A force, on se coupe. A force d’être ordinaire, on se coupe des anormaux. Alors quand ils débarquent dans ton quotidien, forcément, ça surprend. Dans notre écosystème, le producteur gouvernemental introduisait le racisme qui en était absent.

Pour nous, « traitre » c’était traitre à la Nation. Parfois à sa femme, mais c’était moins grave. Pour être traitre à sa race, il faut avoir la « race » dans son logiciel. Je comprends aujourd’hui que le vrai raciste est le producteur qui se prétend antiraciste parce que lui ne fonctionnait que sur la race. Et il voulait la glisser entre nous comme un coin mortifère.

Il n’y a pas de négres aux Antilles, depuis, au moins, la Révolution. Il n’y a pas non plus de Noirs, ni de coloured, ou de je ne sais quoi. Juste des Antillais.
Un traitement différent installe le racisme et dire « j’aime les Noirs » est aussi raciste que « Je n’aime pas… » parce que ça met en avant la couleur. Même positive la discrimination reste une discrimination.

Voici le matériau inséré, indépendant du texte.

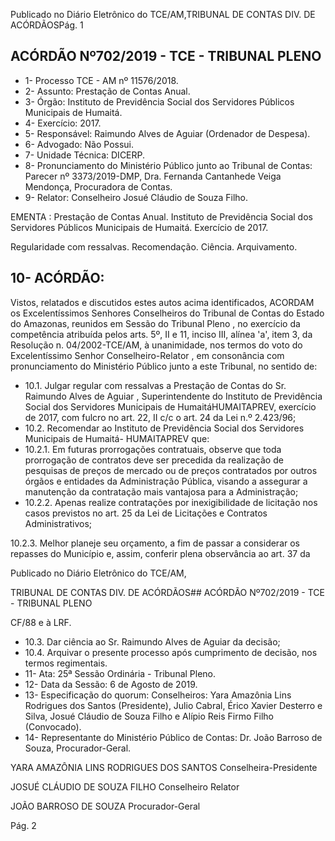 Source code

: Publicado  no  Diário  Eletrônico do TCE/AM,TRIBUNAL DE CONTAS DIV. DE ACÓRDÃOSPág. 1

## ACÓRDÃO Nº702/2019 - TCE - TRIBUNAL PLENO

- 1- Processo TCE - AM nº 11576/2018.
- 2- Assunto: Prestação de Contas Anual.
- 3- Órgão: Instituto de Previdência Social dos Servidores Públicos Municipais de Humaitá.
- 4- Exercício: 2017.
- 5- Responsável: Raimundo Alves de Aguiar (Ordenador de Despesa).
- 6- Advogado: Não Possui.
- 7- Unidade Técnica: DICERP.
- 8- Pronunciamento  do  Ministério  Público  junto  ao  Tribunal  de  Contas: Parecer  nº 3373/2019-DMP,  Dra. Fernanda Cantanhede  Veiga Mendonça,  Procuradora de Contas.
- 9- Relator: Conselheiro Josué Cláudio de Souza Filho.

EMENTA :  Prestação  de  Contas  Anual.  Instituto  de Previdência Social dos Servidores Públicos Municipais de Humaitá. Exercício de 2017.

Regularidade com ressalvas. Recomendação. Ciência. Arquivamento.

## 10-  ACÓRDÃO:

Vistos, relatados e discutidos estes autos acima identificados, ACORDAM os Excelentíssimos Senhores Conselheiros do Tribunal de Contas do Estado do Amazonas, reunidos em Sessão do Tribunal Pleno , no exercício da competência atribuída pelos arts. 5º, II e 11, inciso III, alínea 'a', item 3, da Resolução n. 04/2002-TCE/AM, à unanimidade, nos termos do voto do Excelentíssimo Senhor Conselheiro-Relator , em consonância com pronunciamento do Ministério Público junto a este Tribunal, no sentido de:

- 10.1. Julgar regular com  ressalvas a Prestação de Contas do Sr. Raimundo Alves de Aguiar , Superintendente do Instituto de Previdência Social dos Servidores Municipais de HumaitáHUMAITAPREV, exercício de 2017, com fulcro no art. 22, II c/c o art. 24 da Lei n.º 2.423/96;
- 10.2. Recomendar ao Instituto de Previdência Social dos Servidores Municipais de Humaitá- HUMAITAPREV que:
- 10.2.1. Em futuras prorrogações contratuais, observe que toda prorrogação de contratos deve ser precedida da realização de pesquisas de  preços  de  mercado  ou  de  preços  contratados  por  outros  órgãos  e entidades da Administração Pública, visando a assegurar a manutenção da contratação mais vantajosa para a Administração;
- 10.2.2. Apenas realize contratações por inexigibilidade de licitação nos casos previstos no art. 25 da Lei de Licitações e Contratos Administrativos;

10.2.3. Melhor planeje seu orçamento, a fim de passar a considerar os repasses do Município e, assim, conferir plena observância ao art. 37 da

Publicado  no  Diário  Eletrônico do TCE/AM,

TRIBUNAL DE CONTAS DIV. DE ACÓRDÃOS## ACÓRDÃO Nº702/2019 - TCE - TRIBUNAL PLENO

CF/88 e à LRF.

- 10.3. Dar ciência ao Sr. Raimundo Alves de Aguiar da decisão;
- 10.4. Arquivar o presente processo após cumprimento de decisão, nos termos regimentais.
- 11-  Ata: 25ª Sessão Ordinária - Tribunal Pleno.
- 12-  Data da Sessão: 6 de Agosto de 2019.
- 13-  Especificação  do  quorum: Conselheiros: Yara  Amazônia  Lins  Rodrigues  dos Santos  (Presidente),  Julio  Cabral,  Érico  Xavier  Desterro  e  Silva,  Josué  Cláudio  de Souza Filho e Alípio Reis Firmo Filho (Convocado).
- 14-  Representante  do  Ministério  Público  de  Contas: Dr. João  Barroso  de  Souza, Procurador-Geral.

YARA AMAZÔNIA LINS RODRIGUES DOS SANTOS Conselheira-Presidente

JOSUÉ CLÁUDIO DE SOUZA FILHO Conselheiro Relator

JOÃO BARROSO DE SOUZA Procurador-Geral

Pág. 2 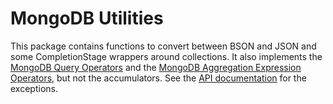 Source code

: # MongoDB Utilities

This package contains functions to convert between BSON and JSON and some CompletionStage wrappers around collections. It also implements the [MongoDB Query Operators](https://docs.mongodb.com/manual/reference/operator/query/) and the [MongoDB Aggregation Expression Operators](https://docs.mongodb.com/manual/reference/operator/aggregation/), but not the accumulators. See the [API documentation](https://www.javadoc.io/doc/net.pincette/pincette-mongo/latest/index.html) for the exceptions.
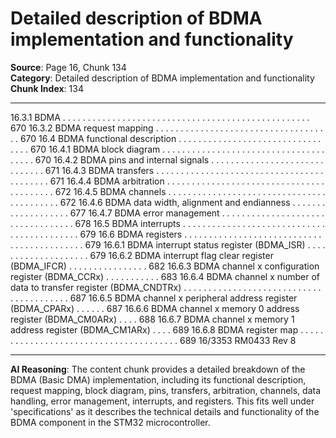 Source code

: # Detailed description of BDMA implementation and functionality

**Source**: Page 16, Chunk 134  
**Category**: Detailed description of BDMA implementation and functionality  
**Chunk Index**: 134

---

16.3.1 BDMA . . . . . . . . . . . . . . . . . . . . . . . . . . . . . . . . . . . . . . . . . . . . . . . . . . 670
16.3.2 BDMA request mapping . . . . . . . . . . . . . . . . . . . . . . . . . . . . . . . . . . . . 670
16.4 BDMA functional description . . . . . . . . . . . . . . . . . . . . . . . . . . . . . . . . . 670
16.4.1 BDMA block diagram . . . . . . . . . . . . . . . . . . . . . . . . . . . . . . . . . . . . . . 670
16.4.2 BDMA pins and internal signals . . . . . . . . . . . . . . . . . . . . . . . . . . . . . . 671
16.4.3 BDMA transfers . . . . . . . . . . . . . . . . . . . . . . . . . . . . . . . . . . . . . . . . . . 671
16.4.4 BDMA arbitration . . . . . . . . . . . . . . . . . . . . . . . . . . . . . . . . . . . . . . . . . 672
16.4.5 BDMA channels . . . . . . . . . . . . . . . . . . . . . . . . . . . . . . . . . . . . . . . . . . 672
16.4.6 BDMA data width, alignment and endianness . . . . . . . . . . . . . . . . . . . 677
16.4.7 BDMA error management . . . . . . . . . . . . . . . . . . . . . . . . . . . . . . . . . . 678
16.5 BDMA interrupts . . . . . . . . . . . . . . . . . . . . . . . . . . . . . . . . . . . . . . . . . . . 679
16.6 BDMA registers . . . . . . . . . . . . . . . . . . . . . . . . . . . . . . . . . . . . . . . . . . . 679
16.6.1 BDMA interrupt status register (BDMA_ISR) . . . . . . . . . . . . . . . . . . . . 679
16.6.2 BDMA interrupt flag clear register (BDMA_IFCR) . . . . . . . . . . . . . . . . 682
16.6.3 BDMA channel x configuration register (BDMA_CCRx) . . . . . . . . . . . 683
16.6.4 BDMA channel x number of data to transfer register
(BDMA_CNDTRx) . . . . . . . . . . . . . . . . . . . . . . . . . . . . . . . . . . . . . . . . 687
16.6.5 BDMA channel x peripheral address register (BDMA_CPARx) . . . . . . 687
16.6.6 BDMA channel x memory 0 address register (BDMA_CM0ARx) . . . . 688
16.6.7 BDMA channel x memory 1 address register (BDMA_CM1ARx) . . . . 689
16.6.8 BDMA register map . . . . . . . . . . . . . . . . . . . . . . . . . . . . . . . . . . . . . . . 689
16/3353 RM0433 Rev 8

---

**AI Reasoning**: The content chunk provides a detailed breakdown of the BDMA (Basic DMA) implementation, including its functional description, request mapping, block diagram, pins, transfers, arbitration, channels, data handling, error management, interrupts, and registers. This fits well under 'specifications' as it describes the technical details and functionality of the BDMA component in the STM32 microcontroller.
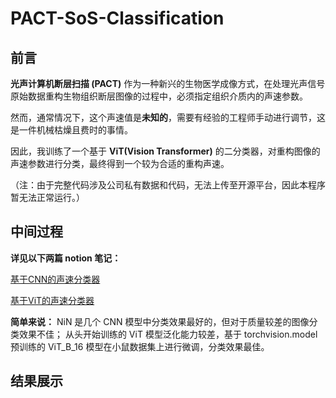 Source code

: # PACT-SoS-Classification

## 前言

**光声计算机断层扫描 (PACT)** 作为一种新兴的生物医学成像方式，在处理光声信号原始数据重构生物组织断层图像的过程中，必须指定组织介质内的声速参数。

然而，通常情况下，这个声速值是**未知的**，需要有经验的工程师手动进行调节，这是一件机械枯燥且费时的事情。

因此，我训练了一个基于 **ViT(Vision Transformer)** 的二分类器，对重构图像的声速参数进行分类，最终得到一个较为合适的重构声速。

（注：由于完整代码涉及公司私有数据和代码，无法上传至开源平台，因此本程序暂无法正常运行。）

## 中间过程

**详见以下两篇 notion 笔记：**

[基于CNN的声速分类器](https://www.notion.so/CNN-2255fc5d0a698000996efb0380b9150a)

[基于ViT的声速分类器](https://www.notion.so/ViT-2375fc5d0a69804c9eddd4cf432285a4)

**简单来说：**
NiN 是几个 CNN 模型中分类效果最好的，但对于质量较差的图像分类效果不佳；
从头开始训练的 ViT 模型泛化能力较差，基于 torchvision.model 预训练的 ViT_B_16 模型在小鼠数据集上进行微调，分类效果最佳。



## 结果展示

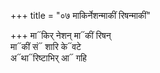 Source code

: +++
title = "०७ माकिर्नेशन्माकीं रिषन्माकीं"

+++
मा᳓किर् नेशन् मा᳓कीं रिषन्  
मा᳓कीं सं᳓ शारि के᳓वटे  
अ᳓था᳓रिष्टाभिर् आ᳓ गहि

C’est pour ça que j’aimé Joseph Serrant. Il s’est saisi de la Révolution comme d’une arme. Avec les droits de l’homme, il  effacé sa couleur, il a gommé sa modeste origine. Ce n’est pas allé sans mal : il a aussi abandonné le créole car le français est la langue de la République. Caractéristique du traitre ? Militaire, il fut jacobin. Est ce une traitrise ? Il a passé sa vie à se battre pour la Nation.

Je sais, ça sonne désuet de nos jours. Mais il faut choisir ses mots. Et traitre ne convient pas.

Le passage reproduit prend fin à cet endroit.